Dionne Irving released her debut novel, Quint, in August of 2021. It is based on a true story of the Dionne quintuplets-the first quintuplets known to have survived their infancy. In an interview with Bloom, Irving discusses the process and the inspiration behind her novel. Irving states that “As a Black woman, my decision to write about five white children might not seem the natural choice to some. But the Quints’ story resonated with me emotionally in a host of ways. But perhaps most particularly, when you are a person of color, as I am, who consistently inhabits a host of predominantly white spaces, which I do, you sometimes feel like something of a spectacle yourself. This is familiar to me. And that everyday, ordinary sense of being a spectacle is so deeply woven into the fabric of my own lived experience that I was drawn to and familiar with the idea of these girls’ day-to-day lives as a series of performances and displays.”

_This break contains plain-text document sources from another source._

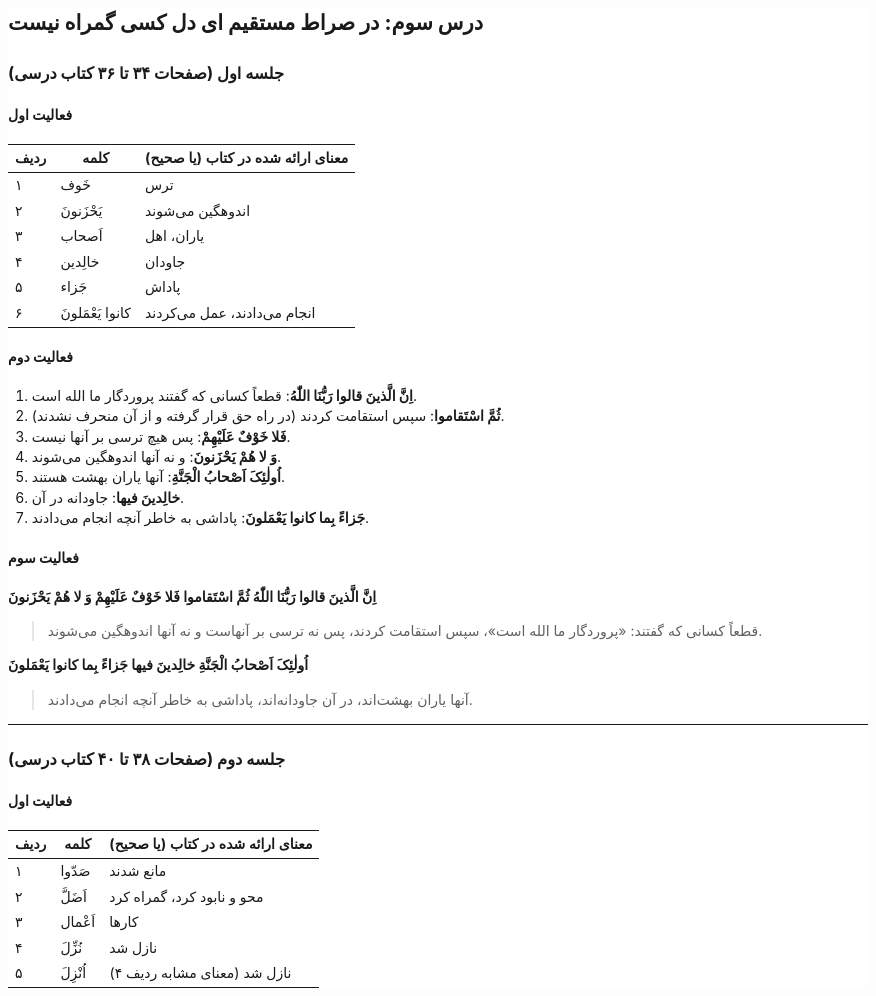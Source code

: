 
## درس سوم: در صراط مستقیم ای دل کسی گمراه نیست

### جلسه اول (صفحات ۳۴ تا ۳۶ کتاب درسی)

#### فعالیت اول 
| ردیف | کلمه            | معنای ارائه شده در کتاب (یا صحیح) |
|------|------------------|---------------------------------|
| ۱    | خَوف            | ترس                             |
| ۲    | یَحْزَنونَ      | اندوهگین می‌شوند                 |
| ۳    | اَصحاب          | یاران، اهل                       |
| ۴    | خالِدین         | جاودان                           |
| ۵    | جَزاء           | پاداش                            |
| ۶    | کانوا یَعْمَلونَ | انجام می‌دادند، عمل می‌کردند     |

#### فعالیت دوم 
1.  **اِنَّ الَّذینَ قالوا رَبُّنَا اللّٰهُ**: قطعاً کسانی که گفتند پروردگار ما الله است.
2.  **ثُمَّ اسْتَقاموا**: سپس استقامت کردند (در راه حق قرار گرفته و از آن منحرف نشدند).
3.  **فَلا خَوْفٌ عَلَیْهِمْ**: پس هیچ ترسی بر آنها نیست.
4.  **وَ لا هُمْ یَحْزَنونَ**: و نه آنها اندوهگین می‌شوند.
5.  **اُولٰئِکَ اَصْحابُ الْجَنَّةِ**: آنها یاران بهشت هستند.
6.  **خالِدینَ فیها**: جاودانه در آن.
7.  **جَزاءً بِما کانوا یَعْمَلونَ**: پاداشی به خاطر آنچه انجام می‌دادند.

#### فعالیت سوم
**اِنَّ الَّذینَ قالوا رَبُّنَا اللّٰهُ ثُمَّ اسْتَقاموا فَلا خَوْفٌ عَلَیْهِمْ وَ لا هُمْ یَحْزَنونَ**
> قطعاً کسانی که گفتند: «پروردگار ما الله است»، سپس استقامت کردند، پس نه ترسی بر آنهاست و نه آنها اندوهگین می‌شوند.

**اُولٰئِکَ اَصْحابُ الْجَنَّةِ خالِدینَ فیها جَزاءً بِما کانوا یَعْمَلونَ**
> آنها یاران بهشت‌اند، در آن جاودانه‌اند، پاداشی به خاطر آنچه انجام می‌دادند.

---

### جلسه دوم (صفحات ۳۸ تا ۴۰ کتاب درسی)

#### فعالیت اول 
| ردیف | کلمه    | معنای ارائه شده در کتاب (یا صحیح)    |
|------|----------|------------------------------------|
| ۱    | صَدّوا   | مانع شدند                          |
| ۲    | اَضَلَّ  | محو و نابود کرد، گمراه کرد         |
| ۳    | اَعْمال  | کارها                              |
| ۴    | نُزِّلَ  | نازل شد                            |
| ۵    | اُنْزِلَ | نازل شد (معنای مشابه ردیف ۴)       |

Irving’s short story collection, The Islands from Catapult Books, follows the lives of diasporic Jamaican women across generations. It is set to be released on November 1st, 2022, and is available for preorder. Vanessa Hua, the author of Forbidden City, praises the upcoming collection: “By turns mordant and poignant, Dionne Irving’s The Islands is a deeply moving exploration of diaspora. Her dazzling cast of characters search for home and belonging. Incisive and impressive.”
Two of Irving’s essays, “Treading Water” and “Do You Like to Hurt,” were Notable essays in Best American Essays in 2017 and 2019. Her work has appeared in Crab Orchard Review, LitHub, Missouri Review, West Branch, Carve Magazine, and New Delta Review, among others.

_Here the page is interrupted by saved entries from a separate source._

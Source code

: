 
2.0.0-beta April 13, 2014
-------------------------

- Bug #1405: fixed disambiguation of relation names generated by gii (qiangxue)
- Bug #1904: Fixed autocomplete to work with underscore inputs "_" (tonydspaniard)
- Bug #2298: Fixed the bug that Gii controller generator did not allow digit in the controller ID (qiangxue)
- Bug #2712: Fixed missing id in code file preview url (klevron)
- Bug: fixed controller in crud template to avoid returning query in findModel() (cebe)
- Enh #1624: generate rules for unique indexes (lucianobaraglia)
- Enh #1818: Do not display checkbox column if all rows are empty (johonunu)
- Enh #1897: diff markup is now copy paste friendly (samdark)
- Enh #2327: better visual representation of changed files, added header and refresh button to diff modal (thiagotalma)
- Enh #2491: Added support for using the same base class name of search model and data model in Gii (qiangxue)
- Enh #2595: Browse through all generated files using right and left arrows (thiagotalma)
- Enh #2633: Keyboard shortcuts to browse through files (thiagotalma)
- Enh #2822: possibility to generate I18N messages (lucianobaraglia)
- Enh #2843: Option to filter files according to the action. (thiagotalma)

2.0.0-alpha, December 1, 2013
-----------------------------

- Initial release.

Irving received her M.A in Creative Writing from Rhode Island College and earned her Ph.D. in English from Georgia State University. She has received fellowships from Voices of Our Nation Arts Foundation and the Sewanee Writers’ Conference. Irving has taught at many institutions such as Saint Mary’s College, Georgia State University, Johnson and Wales University, and the University of Rhode Island She most recently taught as an Assistant Professor of creative writing at the University of West Georgia.
Irving was born in Toronto, Ontario, and currently lives in South Bend, Indiana with her husband and son. She currently teaches in the Creative Program and the Initiative on Race and Resilience at the University of Notre Dame.